14 déc 14
S’phere un nom innommable, être distinct de ce qui frappe d’Oedipe soit la généalogie dormitive, sans doute au titre de ce nom arraché au silence et que ne porte l’infini commentaire fut ce de sa propre pensée. Le père mal nécessaire qui mi dit justement sur ce qu’il transmet dans l’incertain de son désir, un analyste indistinct dont le nom s’efface avec l’acte au prix de n’être que la rumeur du vent dans les feuilles de l’aube dans le meilleur des cas. D’abord la création à vide et puis le nom mais il est du nom d’exister avant de virer au signifiant dont il est la condition. Il n’y a d’origine que dans une supposition qui antécéde une localisation possible ou potentielle. Le symbolique forge le trou de son impouvoir qui justement, à se tenir à l’immonde du nom imprononçable, forge l’illimité d’un dire. Il y a des noms qui poubellisent leur ombre. Rien que fumée de parcours éphémères et parcourus de cris. Si la donnée première s’analyse c’est qu’elle rend possible le relatif du récit comme matrice d’un dire logique, celui qui pourrait rendre le nom, non à sa déclinaison imaginaire, mais qui le rendrait à ce plus d’une passe, nomination réelle qui cantorise rarement, c’est bien pour cela que la transmission de la psychanalyse est si pauvre.
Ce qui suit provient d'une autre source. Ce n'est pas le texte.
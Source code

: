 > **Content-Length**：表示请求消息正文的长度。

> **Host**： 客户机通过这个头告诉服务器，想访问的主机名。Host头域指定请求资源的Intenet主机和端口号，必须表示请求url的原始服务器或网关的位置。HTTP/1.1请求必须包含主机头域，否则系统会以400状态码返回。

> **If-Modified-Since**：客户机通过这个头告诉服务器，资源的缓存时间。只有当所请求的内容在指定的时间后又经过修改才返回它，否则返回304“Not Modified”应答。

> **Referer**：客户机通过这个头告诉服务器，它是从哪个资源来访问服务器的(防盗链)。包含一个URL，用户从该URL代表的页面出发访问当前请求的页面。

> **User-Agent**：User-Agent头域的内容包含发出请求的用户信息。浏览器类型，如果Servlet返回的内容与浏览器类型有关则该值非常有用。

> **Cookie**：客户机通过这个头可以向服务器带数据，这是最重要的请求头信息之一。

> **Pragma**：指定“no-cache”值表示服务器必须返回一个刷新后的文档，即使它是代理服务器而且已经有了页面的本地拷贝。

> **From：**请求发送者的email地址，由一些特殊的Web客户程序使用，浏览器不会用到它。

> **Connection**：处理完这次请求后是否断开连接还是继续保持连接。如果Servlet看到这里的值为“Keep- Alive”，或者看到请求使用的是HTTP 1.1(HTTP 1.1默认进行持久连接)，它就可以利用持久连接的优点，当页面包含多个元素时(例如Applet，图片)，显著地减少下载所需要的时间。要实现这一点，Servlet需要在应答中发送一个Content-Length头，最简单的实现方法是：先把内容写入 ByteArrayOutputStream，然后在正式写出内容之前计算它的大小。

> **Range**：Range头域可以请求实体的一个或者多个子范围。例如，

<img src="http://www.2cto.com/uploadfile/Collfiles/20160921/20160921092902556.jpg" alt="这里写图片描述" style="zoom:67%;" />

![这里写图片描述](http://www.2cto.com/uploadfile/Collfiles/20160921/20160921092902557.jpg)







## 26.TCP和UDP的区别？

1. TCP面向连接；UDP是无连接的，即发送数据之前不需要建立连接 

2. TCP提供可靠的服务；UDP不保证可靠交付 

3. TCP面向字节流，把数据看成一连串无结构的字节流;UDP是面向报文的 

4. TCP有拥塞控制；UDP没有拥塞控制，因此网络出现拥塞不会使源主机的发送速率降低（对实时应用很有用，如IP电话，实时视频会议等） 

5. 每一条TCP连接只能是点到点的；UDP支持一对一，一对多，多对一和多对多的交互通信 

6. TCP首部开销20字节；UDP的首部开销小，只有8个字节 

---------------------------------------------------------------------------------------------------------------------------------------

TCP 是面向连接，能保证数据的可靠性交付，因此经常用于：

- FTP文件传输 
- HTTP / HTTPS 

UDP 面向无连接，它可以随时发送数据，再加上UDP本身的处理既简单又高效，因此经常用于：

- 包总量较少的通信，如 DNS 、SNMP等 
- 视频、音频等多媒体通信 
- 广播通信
Entre l’effacement de l’analyste qui n’est pas père, ce qui n’est pas pire, qui fait trou en ce lieu de reconnaissance du sujet qui ne serait pas là pour rien puisqu’il se soutient de la familliere , entre ce rien et ce saut vers autre chose que l’aménagement de cette réalité biologique généalogique d’un parlêtre, il y a sans doute place à un excès de l’auto célébration imaginaire, faut il d’un réel soutenir le nom.
La chose se noue bien évidemment d’une précipitation de lecture pour reporter plus loin au moins un fragment ouvert , ce qui n’est conforme à la demande redondante de la fermer une bonne fois.